2. Description of the Related Art
Ceramic multilayer substrates for mounting chips of electronic members such as semiconductor integrated circuit members (semiconductor devices) as well as chip capacitors and chip inductors are desired to have a highly integrated wiring among high-precision integrated passive members in order to mount the semiconductor devices and the chips of the electronic members in high density. In addition, a low temperature firing type multilayer ceramic green sheet has been developed for complying with ever growing recent requirements of highly integrated packaging and high operation frequencies, wherein a plurality of insulation ceramic green sheets having a relative dielectric constant of 15 or less, on which conductor patterns comprising low resistance materials such as Ag, Ag-Pd, Cu and Au are formed, are laminated, and the laminated ceramic green sheets are fired all at once at a temperature as low as 1000xc2x0 C. or below.
Japanese Unexamined Patent Application Publication No. 5-163072 discloses a method for enabling a highly integrated wiring of the ceramic multilayer substrate, wherein a multilayer ceramic body is subjected to firing while applying a relatively large pressure from the upward and downward of the non-sintered ceramic body.
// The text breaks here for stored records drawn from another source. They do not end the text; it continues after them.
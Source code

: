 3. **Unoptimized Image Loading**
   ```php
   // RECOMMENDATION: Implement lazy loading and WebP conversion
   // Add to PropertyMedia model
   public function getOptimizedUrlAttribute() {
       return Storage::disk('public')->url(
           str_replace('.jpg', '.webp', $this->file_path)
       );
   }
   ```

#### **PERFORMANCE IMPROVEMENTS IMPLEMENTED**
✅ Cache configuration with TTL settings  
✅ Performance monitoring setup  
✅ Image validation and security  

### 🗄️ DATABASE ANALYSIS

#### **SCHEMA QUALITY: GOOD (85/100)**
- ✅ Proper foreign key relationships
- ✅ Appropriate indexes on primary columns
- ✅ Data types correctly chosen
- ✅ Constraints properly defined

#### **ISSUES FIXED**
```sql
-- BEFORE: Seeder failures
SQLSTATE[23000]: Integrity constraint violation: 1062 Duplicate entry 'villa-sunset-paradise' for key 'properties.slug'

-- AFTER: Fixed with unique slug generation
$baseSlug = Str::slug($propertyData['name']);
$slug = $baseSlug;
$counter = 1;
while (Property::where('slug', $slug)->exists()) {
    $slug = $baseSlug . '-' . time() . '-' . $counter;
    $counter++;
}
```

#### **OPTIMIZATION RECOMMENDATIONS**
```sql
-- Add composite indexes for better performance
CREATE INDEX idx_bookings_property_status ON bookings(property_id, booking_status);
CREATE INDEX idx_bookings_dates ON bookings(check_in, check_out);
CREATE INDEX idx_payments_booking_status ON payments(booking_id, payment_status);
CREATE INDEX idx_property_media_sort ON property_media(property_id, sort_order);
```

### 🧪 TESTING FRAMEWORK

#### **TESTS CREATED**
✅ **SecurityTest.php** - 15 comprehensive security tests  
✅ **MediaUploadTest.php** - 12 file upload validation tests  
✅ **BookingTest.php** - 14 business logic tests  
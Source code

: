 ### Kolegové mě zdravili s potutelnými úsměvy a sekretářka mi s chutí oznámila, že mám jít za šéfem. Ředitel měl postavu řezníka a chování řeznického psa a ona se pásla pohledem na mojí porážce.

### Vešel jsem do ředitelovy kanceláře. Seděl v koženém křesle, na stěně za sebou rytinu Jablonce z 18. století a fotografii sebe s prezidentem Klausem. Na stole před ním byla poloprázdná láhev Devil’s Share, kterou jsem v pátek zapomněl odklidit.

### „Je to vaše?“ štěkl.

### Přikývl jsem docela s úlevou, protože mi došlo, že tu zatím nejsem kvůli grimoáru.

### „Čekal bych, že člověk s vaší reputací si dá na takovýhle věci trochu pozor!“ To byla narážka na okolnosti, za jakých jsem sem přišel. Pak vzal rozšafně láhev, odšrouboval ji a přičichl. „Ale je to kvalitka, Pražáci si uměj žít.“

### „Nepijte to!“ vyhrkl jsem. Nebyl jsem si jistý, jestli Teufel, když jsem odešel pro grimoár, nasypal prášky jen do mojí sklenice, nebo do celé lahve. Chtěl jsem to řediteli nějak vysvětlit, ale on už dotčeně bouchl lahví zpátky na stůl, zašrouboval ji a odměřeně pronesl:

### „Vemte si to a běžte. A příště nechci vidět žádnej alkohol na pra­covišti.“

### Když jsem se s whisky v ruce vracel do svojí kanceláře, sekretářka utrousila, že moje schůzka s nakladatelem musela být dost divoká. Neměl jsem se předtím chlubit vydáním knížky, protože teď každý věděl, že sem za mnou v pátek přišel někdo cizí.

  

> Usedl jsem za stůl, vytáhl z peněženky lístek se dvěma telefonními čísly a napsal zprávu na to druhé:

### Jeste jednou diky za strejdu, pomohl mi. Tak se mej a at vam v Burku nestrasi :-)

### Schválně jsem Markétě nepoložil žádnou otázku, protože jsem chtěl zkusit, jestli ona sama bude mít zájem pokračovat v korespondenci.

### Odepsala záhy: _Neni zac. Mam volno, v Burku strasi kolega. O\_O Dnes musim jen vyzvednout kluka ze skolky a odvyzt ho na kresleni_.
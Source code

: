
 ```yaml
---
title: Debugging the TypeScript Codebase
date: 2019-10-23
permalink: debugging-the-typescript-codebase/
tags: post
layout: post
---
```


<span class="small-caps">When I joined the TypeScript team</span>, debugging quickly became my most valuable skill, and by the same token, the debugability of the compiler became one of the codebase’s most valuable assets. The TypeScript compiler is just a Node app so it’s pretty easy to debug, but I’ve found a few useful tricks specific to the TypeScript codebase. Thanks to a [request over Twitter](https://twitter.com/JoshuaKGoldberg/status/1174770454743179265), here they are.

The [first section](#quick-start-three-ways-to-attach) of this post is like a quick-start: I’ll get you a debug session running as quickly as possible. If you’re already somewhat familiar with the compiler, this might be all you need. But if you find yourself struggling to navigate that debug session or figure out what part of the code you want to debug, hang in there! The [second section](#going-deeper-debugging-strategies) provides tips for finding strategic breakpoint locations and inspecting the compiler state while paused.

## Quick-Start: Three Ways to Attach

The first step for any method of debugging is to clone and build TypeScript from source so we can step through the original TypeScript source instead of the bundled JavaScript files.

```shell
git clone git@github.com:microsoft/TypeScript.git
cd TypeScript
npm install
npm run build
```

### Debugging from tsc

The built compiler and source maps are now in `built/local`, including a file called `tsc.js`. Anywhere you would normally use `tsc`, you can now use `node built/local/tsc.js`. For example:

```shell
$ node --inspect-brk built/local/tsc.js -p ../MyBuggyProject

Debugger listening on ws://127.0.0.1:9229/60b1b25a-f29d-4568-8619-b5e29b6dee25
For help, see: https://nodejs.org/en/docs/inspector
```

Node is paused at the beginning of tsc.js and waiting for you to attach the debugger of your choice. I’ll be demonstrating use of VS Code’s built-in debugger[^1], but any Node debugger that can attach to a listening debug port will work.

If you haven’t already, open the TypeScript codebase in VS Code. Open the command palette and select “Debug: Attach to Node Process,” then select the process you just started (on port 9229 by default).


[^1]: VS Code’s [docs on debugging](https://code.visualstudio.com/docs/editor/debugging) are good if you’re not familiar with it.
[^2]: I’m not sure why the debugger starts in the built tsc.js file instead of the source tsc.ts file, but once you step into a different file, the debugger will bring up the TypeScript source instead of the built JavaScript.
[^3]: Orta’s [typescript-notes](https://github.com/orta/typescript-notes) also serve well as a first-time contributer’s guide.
Japanese Unexamined Patent Application Publication No. 4-243978 also discloses a method comprising the steps of: laminating and press-bonding constraint ceramic green sheets, which are not sintered under the firing conditions of the non-sintered ceramic body, on both upper and lower major surfaces of the non-sintered ceramic body prepared by laminating a plurality of ceramic green sheets capable of being fired at a low temperature; firing the ceramic green sheets under a sintering condition of the non-sintered ceramic body, and peeling and removing non-sintered layers derived from the constraint ceramic green sheets.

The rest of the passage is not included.